(Exercise goal) When a line of the entries contains the word "syscall", report that line.

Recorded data
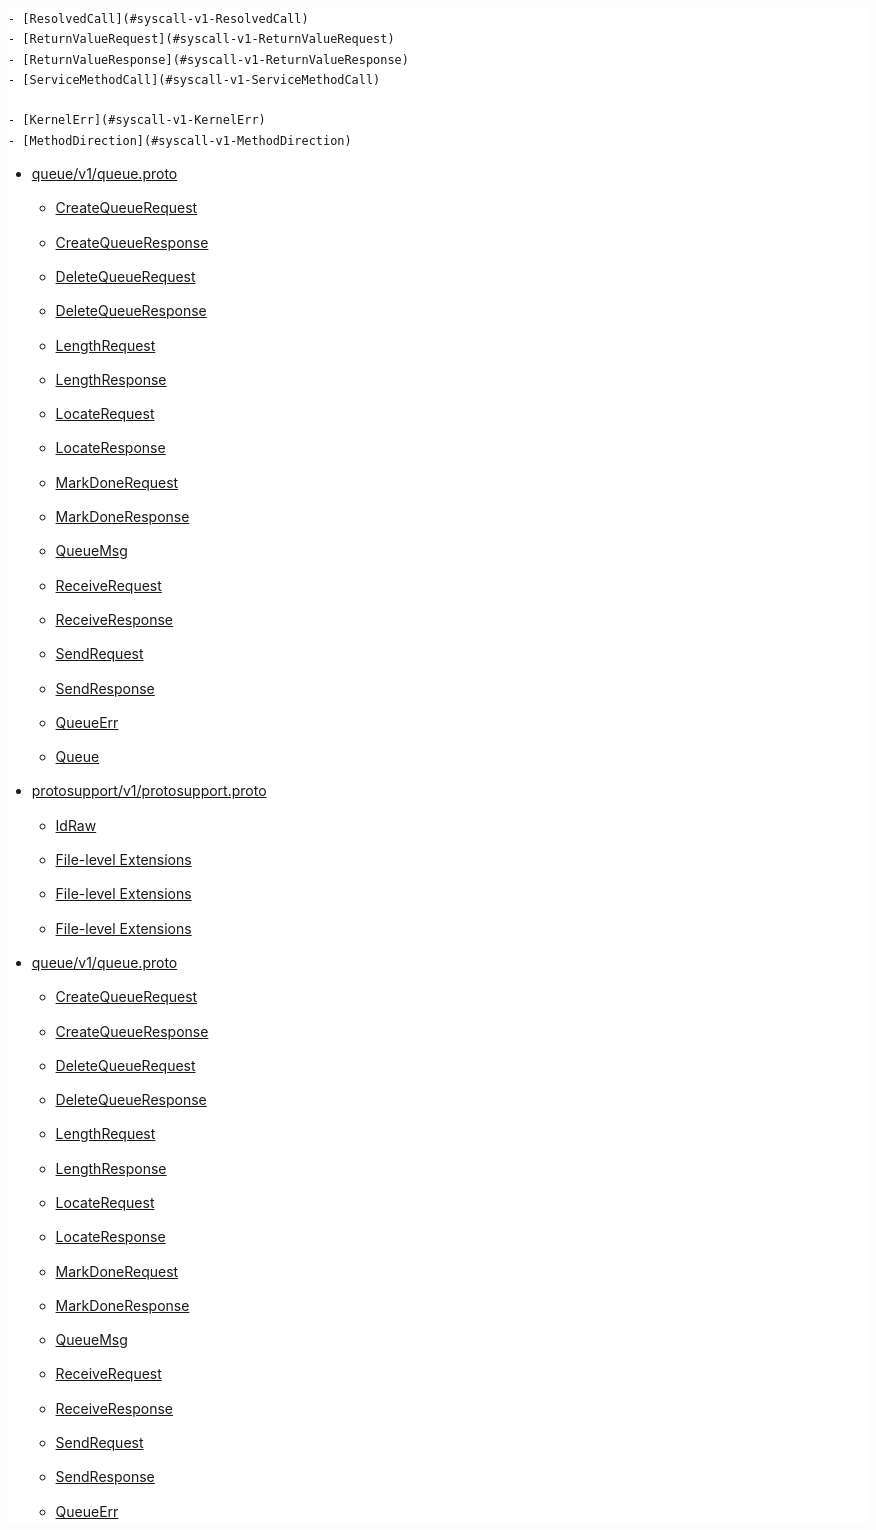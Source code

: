     - [ResolvedCall](#syscall-v1-ResolvedCall)
    - [ReturnValueRequest](#syscall-v1-ReturnValueRequest)
    - [ReturnValueResponse](#syscall-v1-ReturnValueResponse)
    - [ServiceMethodCall](#syscall-v1-ServiceMethodCall)
  
    - [KernelErr](#syscall-v1-KernelErr)
    - [MethodDirection](#syscall-v1-MethodDirection)
  
- [queue/v1/queue.proto](#queue_v1_queue-proto)
    - [CreateQueueRequest](#queue-v1-CreateQueueRequest)
    - [CreateQueueResponse](#queue-v1-CreateQueueResponse)
    - [DeleteQueueRequest](#queue-v1-DeleteQueueRequest)
    - [DeleteQueueResponse](#queue-v1-DeleteQueueResponse)
    - [LengthRequest](#queue-v1-LengthRequest)
    - [LengthResponse](#queue-v1-LengthResponse)
    - [LocateRequest](#queue-v1-LocateRequest)
    - [LocateResponse](#queue-v1-LocateResponse)
    - [MarkDoneRequest](#queue-v1-MarkDoneRequest)
    - [MarkDoneResponse](#queue-v1-MarkDoneResponse)
    - [QueueMsg](#queue-v1-QueueMsg)
    - [ReceiveRequest](#queue-v1-ReceiveRequest)
    - [ReceiveResponse](#queue-v1-ReceiveResponse)
    - [SendRequest](#queue-v1-SendRequest)
    - [SendResponse](#queue-v1-SendResponse)
  
    - [QueueErr](#queue-v1-QueueErr)
  
    - [Queue](#queue-v1-Queue)
  
- [protosupport/v1/protosupport.proto](#protosupport_v1_protosupport-proto)
    - [IdRaw](#protosupport-v1-IdRaw)
  
    - [File-level Extensions](#protosupport_v1_protosupport-proto-extensions)
    - [File-level Extensions](#protosupport_v1_protosupport-proto-extensions)
    - [File-level Extensions](#protosupport_v1_protosupport-proto-extensions)
  
- [queue/v1/queue.proto](#queue_v1_queue-proto)
    - [CreateQueueRequest](#queue-v1-CreateQueueRequest)
    - [CreateQueueResponse](#queue-v1-CreateQueueResponse)
    - [DeleteQueueRequest](#queue-v1-DeleteQueueRequest)
    - [DeleteQueueResponse](#queue-v1-DeleteQueueResponse)
    - [LengthRequest](#queue-v1-LengthRequest)
    - [LengthResponse](#queue-v1-LengthResponse)
    - [LocateRequest](#queue-v1-LocateRequest)
    - [LocateResponse](#queue-v1-LocateResponse)
    - [MarkDoneRequest](#queue-v1-MarkDoneRequest)
    - [MarkDoneResponse](#queue-v1-MarkDoneResponse)
    - [QueueMsg](#queue-v1-QueueMsg)
    - [ReceiveRequest](#queue-v1-ReceiveRequest)
    - [ReceiveResponse](#queue-v1-ReceiveResponse)
    - [SendRequest](#queue-v1-SendRequest)
    - [SendResponse](#queue-v1-SendResponse)
  
    - [QueueErr](#queue-v1-QueueErr)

(Output of the task)
:     - [ResolvedCall](#syscall-v1-ResolvedCall)
    - [ReturnValueRequest](#syscall-v1-ReturnValueRequest)
    - [ReturnValueResponse](#syscall-v1-ReturnValueResponse)
    - [ServiceMethodCall](#syscall-v1-ServiceMethodCall)
    - [KernelErr](#syscall-v1-KernelErr)
    - [MethodDirection](#syscall-v1-MethodDirection)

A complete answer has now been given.